From the first line to the last, repeat the data below exactly.

DATASET
################

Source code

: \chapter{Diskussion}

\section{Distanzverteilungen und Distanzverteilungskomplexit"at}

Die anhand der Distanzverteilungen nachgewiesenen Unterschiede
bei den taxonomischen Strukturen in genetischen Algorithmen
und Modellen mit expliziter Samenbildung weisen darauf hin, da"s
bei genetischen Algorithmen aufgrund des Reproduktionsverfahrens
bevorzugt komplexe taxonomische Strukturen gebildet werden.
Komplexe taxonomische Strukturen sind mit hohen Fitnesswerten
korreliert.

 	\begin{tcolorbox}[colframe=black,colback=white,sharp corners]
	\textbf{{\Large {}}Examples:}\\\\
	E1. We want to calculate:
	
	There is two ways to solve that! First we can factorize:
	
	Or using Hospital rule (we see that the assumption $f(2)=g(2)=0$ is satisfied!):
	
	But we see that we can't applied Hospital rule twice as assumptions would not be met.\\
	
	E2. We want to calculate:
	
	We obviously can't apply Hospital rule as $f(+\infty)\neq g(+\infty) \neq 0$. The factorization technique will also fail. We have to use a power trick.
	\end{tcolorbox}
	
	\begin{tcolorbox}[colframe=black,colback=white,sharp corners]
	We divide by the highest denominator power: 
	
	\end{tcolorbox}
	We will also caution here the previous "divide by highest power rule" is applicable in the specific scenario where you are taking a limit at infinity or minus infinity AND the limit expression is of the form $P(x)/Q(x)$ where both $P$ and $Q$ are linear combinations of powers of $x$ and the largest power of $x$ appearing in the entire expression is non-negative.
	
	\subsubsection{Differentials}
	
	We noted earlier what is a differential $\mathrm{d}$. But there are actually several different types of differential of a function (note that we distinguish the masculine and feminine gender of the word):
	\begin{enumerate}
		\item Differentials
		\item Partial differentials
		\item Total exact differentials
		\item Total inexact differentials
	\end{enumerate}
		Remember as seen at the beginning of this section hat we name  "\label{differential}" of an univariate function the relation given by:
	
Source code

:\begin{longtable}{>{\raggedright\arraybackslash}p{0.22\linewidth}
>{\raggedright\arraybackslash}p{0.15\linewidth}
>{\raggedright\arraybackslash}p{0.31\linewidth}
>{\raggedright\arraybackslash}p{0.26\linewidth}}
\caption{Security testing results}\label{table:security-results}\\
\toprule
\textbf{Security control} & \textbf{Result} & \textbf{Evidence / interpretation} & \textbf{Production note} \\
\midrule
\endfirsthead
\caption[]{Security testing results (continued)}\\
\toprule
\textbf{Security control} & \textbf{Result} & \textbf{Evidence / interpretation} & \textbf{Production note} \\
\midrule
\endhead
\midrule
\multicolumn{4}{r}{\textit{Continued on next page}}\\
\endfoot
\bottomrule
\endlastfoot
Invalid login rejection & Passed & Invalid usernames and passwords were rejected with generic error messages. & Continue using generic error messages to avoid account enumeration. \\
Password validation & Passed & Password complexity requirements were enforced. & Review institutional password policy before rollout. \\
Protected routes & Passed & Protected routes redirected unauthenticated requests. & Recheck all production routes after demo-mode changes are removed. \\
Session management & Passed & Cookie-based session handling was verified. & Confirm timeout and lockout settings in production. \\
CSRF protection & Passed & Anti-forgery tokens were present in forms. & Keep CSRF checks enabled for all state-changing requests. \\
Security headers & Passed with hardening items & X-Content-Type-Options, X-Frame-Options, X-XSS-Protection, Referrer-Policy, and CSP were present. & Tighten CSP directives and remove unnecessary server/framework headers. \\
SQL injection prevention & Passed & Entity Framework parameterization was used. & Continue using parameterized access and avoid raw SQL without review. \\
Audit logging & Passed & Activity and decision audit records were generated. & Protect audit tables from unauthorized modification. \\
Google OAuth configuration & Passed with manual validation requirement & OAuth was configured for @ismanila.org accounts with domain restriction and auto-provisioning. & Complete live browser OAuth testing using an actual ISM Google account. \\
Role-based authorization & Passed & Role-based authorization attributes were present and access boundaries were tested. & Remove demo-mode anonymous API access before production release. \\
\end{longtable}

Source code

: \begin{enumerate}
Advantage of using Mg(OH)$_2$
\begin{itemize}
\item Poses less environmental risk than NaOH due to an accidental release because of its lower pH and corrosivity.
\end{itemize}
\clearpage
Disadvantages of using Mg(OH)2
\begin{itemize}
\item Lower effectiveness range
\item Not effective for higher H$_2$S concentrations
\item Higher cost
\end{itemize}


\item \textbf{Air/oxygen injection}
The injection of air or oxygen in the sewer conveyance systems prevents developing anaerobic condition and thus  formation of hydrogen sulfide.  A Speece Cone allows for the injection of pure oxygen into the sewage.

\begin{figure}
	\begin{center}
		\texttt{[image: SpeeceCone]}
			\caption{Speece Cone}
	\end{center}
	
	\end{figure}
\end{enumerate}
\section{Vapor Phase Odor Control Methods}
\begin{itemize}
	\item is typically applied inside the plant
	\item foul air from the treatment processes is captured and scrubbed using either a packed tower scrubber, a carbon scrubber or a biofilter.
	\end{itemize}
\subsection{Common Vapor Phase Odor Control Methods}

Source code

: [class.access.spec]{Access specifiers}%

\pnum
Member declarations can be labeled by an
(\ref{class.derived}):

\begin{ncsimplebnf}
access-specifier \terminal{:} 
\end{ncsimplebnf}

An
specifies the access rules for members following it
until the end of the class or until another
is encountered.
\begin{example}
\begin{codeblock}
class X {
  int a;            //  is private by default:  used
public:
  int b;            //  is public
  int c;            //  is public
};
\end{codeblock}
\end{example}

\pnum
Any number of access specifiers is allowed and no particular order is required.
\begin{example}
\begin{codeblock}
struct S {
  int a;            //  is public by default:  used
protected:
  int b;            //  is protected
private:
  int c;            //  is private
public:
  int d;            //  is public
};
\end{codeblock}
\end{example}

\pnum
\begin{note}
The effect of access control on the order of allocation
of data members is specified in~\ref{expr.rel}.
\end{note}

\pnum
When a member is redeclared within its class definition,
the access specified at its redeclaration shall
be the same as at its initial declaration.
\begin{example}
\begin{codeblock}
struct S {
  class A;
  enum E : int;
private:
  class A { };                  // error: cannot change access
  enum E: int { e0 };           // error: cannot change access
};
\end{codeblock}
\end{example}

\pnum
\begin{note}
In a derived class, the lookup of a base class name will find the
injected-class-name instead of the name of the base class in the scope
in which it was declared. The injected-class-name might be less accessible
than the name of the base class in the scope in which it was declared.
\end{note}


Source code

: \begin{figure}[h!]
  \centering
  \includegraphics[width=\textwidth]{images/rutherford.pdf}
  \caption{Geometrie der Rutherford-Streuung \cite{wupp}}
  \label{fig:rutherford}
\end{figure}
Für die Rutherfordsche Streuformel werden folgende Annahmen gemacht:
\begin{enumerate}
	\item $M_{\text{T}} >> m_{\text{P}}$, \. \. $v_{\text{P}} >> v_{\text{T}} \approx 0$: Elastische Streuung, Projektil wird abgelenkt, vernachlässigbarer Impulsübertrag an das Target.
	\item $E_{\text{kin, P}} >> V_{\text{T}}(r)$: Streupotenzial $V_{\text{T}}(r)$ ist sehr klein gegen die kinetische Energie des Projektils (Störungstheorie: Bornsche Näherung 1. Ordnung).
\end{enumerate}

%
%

################

EXERCISE RESPONSE
Source code

: \chapter{Diskussion}

\section{Distanzverteilungen und Distanzverteilungskomplexit"at}

Die anhand der Distanzverteilungen nachgewiesenen Unterschiede
bei den taxonomischen Strukturen in genetischen Algorithmen
und Modellen mit expliziter Samenbildung weisen darauf hin, da"s
bei genetischen Algorithmen aufgrund des Reproduktionsverfahrens
bevorzugt komplexe taxonomische Strukturen gebildet werden.
Komplexe taxonomische Strukturen sind mit hohen Fitnesswerten
korreliert.

 	\begin{tcolorbox}[colframe=black,colback=white,sharp corners]
	\textbf{{\Large {}}Examples:}\\\\
	E1. We want to calculate:
	
	There is two ways to solve that! First we can factorize:
	
	Or using Hospital rule (we see that the assumption $f(2)=g(2)=0$ is satisfied!):
	
	But we see that we can't applied Hospital rule twice as assumptions would not be met.\\
	
	E2. We want to calculate:
	
	We obviously can't apply Hospital rule as $f(+\infty)\neq g(+\infty) \neq 0$. The factorization technique will also fail. We have to use a power trick.
	\end{tcolorbox}
	
	\begin{tcolorbox}[colframe=black,colback=white,sharp corners]
	We divide by the highest denominator power: 
	
	\end{tcolorbox}
	We will also caution here the previous "divide by highest power rule" is applicable in the specific scenario where you are taking a limit at infinity or minus infinity AND the limit expression is of the form $P(x)/Q(x)$ where both $P$ and $Q$ are linear combinations of powers of $x$ and the largest power of $x$ appearing in the entire expression is non-negative.
	
	\subsubsection{Differentials}
	
	We noted earlier what is a differential $\mathrm{d}$. But there are actually several different types of differential of a function (note that we distinguish the masculine and feminine gender of the word):
	\begin{enumerate}
		\item Differentials
		\item Partial differentials
		\item Total exact differentials
		\item Total inexact differentials
	\end{enumerate}
		Remember as seen at the beginning of this section hat we name  "\label{differential}" of an univariate function the relation given by:
	
Source code

:\begin{longtable}{>{\raggedright\arraybackslash}p{0.22\linewidth}
>{\raggedright\arraybackslash}p{0.15\linewidth}
>{\raggedright\arraybackslash}p{0.31\linewidth}
>{\raggedright\arraybackslash}p{0.26\linewidth}}
\caption{Security testing results}\label{table:security-results}\\
\toprule
\textbf{Security control} & \textbf{Result} & \textbf{Evidence / interpretation} & \textbf{Production note} \\
\midrule
\endfirsthead
\caption[]{Security testing results (continued)}\\
\toprule
\textbf{Security control} & \textbf{Result} & \textbf{Evidence / interpretation} & \textbf{Production note} \\
\midrule
\endhead
\midrule
\multicolumn{4}{r}{\textit{Continued on next page}}\\
\endfoot
\bottomrule
\endlastfoot
Invalid login rejection & Passed & Invalid usernames and passwords were rejected with generic error messages. & Continue using generic error messages to avoid account enumeration. \\
Password validation & Passed & Password complexity requirements were enforced. & Review institutional password policy before rollout. \\
Protected routes & Passed & Protected routes redirected unauthenticated requests. & Recheck all production routes after demo-mode changes are removed. \\
Session management & Passed & Cookie-based session handling was verified. & Confirm timeout and lockout settings in production. \\
CSRF protection & Passed & Anti-forgery tokens were present in forms. & Keep CSRF checks enabled for all state-changing requests. \\
Security headers & Passed with hardening items & X-Content-Type-Options, X-Frame-Options, X-XSS-Protection, Referrer-Policy, and CSP were present. & Tighten CSP directives and remove unnecessary server/framework headers. \\
SQL injection prevention & Passed & Entity Framework parameterization was used. & Continue using parameterized access and avoid raw SQL without review. \\
Audit logging & Passed & Activity and decision audit records were generated. & Protect audit tables from unauthorized modification. \\
Google OAuth configuration & Passed with manual validation requirement & OAuth was configured for @ismanila.org accounts with domain restriction and auto-provisioning. & Complete live browser OAuth testing using an actual ISM Google account. \\
Role-based authorization & Passed & Role-based authorization attributes were present and access boundaries were tested. & Remove demo-mode anonymous API access before production release. \\
\end{longtable}

Source code

: \begin{enumerate}
Advantage of using Mg(OH)$_2$
\begin{itemize}
\item Poses less environmental risk than NaOH due to an accidental release because of its lower pH and corrosivity.
\end{itemize}
\clearpage
Disadvantages of using Mg(OH)2
\begin{itemize}
\item Lower effectiveness range
\item Not effective for higher H$_2$S concentrations
\item Higher cost
\end{itemize}


\item \textbf{Air/oxygen injection}
The injection of air or oxygen in the sewer conveyance systems prevents developing anaerobic condition and thus  formation of hydrogen sulfide.  A Speece Cone allows for the injection of pure oxygen into the sewage.

\begin{figure}
	\begin{center}
		\texttt{[image: SpeeceCone]}
			\caption{Speece Cone}
	\end{center}
	
	\end{figure}
\end{enumerate}
\section{Vapor Phase Odor Control Methods}
\begin{itemize}
	\item is typically applied inside the plant
	\item foul air from the treatment processes is captured and scrubbed using either a packed tower scrubber, a carbon scrubber or a biofilter.
	\end{itemize}
\subsection{Common Vapor Phase Odor Control Methods}

Source code

: [class.access.spec]{Access specifiers}%

\pnum
Member declarations can be labeled by an
(\ref{class.derived}):

\begin{ncsimplebnf}
access-specifier \terminal{:} 
\end{ncsimplebnf}

An
specifies the access rules for members following it
until the end of the class or until another
is encountered.
\begin{example}
\begin{codeblock}
class X {
  int a;            //  is private by default:  used
public:
  int b;            //  is public
  int c;            //  is public
};
\end{codeblock}
\end{example}

\pnum
Any number of access specifiers is allowed and no particular order is required.
\begin{example}
\begin{codeblock}
struct S {
  int a;            //  is public by default:  used
protected:
  int b;            //  is protected
private:
  int c;            //  is private
public:
  int d;            //  is public
};
\end{codeblock}
\end{example}

\pnum
\begin{note}
The effect of access control on the order of allocation
of data members is specified in~\ref{expr.rel}.
\end{note}

\pnum
When a member is redeclared within its class definition,
the access specified at its redeclaration shall
be the same as at its initial declaration.
\begin{example}
\begin{codeblock}
struct S {
  class A;
  enum E : int;
private:
  class A { };                  // error: cannot change access
  enum E: int { e0 };           // error: cannot change access
};
\end{codeblock}
\end{example}

\pnum
\begin{note}
In a derived class, the lookup of a base class name will find the
injected-class-name instead of the name of the base class in the scope
in which it was declared. The injected-class-name might be less accessible
than the name of the base class in the scope in which it was declared.
\end{note}


Source code

: \begin{figure}[h!]
  \centering
  \includegraphics[width=\textwidth]{images/rutherford.pdf}
  \caption{Geometrie der Rutherford-Streuung \cite{wupp}}
  \label{fig:rutherford}
\end{figure}
Für die Rutherfordsche Streuformel werden folgende Annahmen gemacht:
\begin{enumerate}
	\item $M_{\text{T}} >> m_{\text{P}}$, \. \. $v_{\text{P}} >> v_{\text{T}} \approx 0$: Elastische Streuung, Projektil wird abgelenkt, vernachlässigbarer Impulsübertrag an das Target.
	\item $E_{\text{kin, P}} >> V_{\text{T}}(r)$: Streupotenzial $V_{\text{T}}(r)$ ist sehr klein gegen die kinetische Energie des Projektils (Störungstheorie: Bornsche Näherung 1. Ordnung).
\end{enumerate}

%
%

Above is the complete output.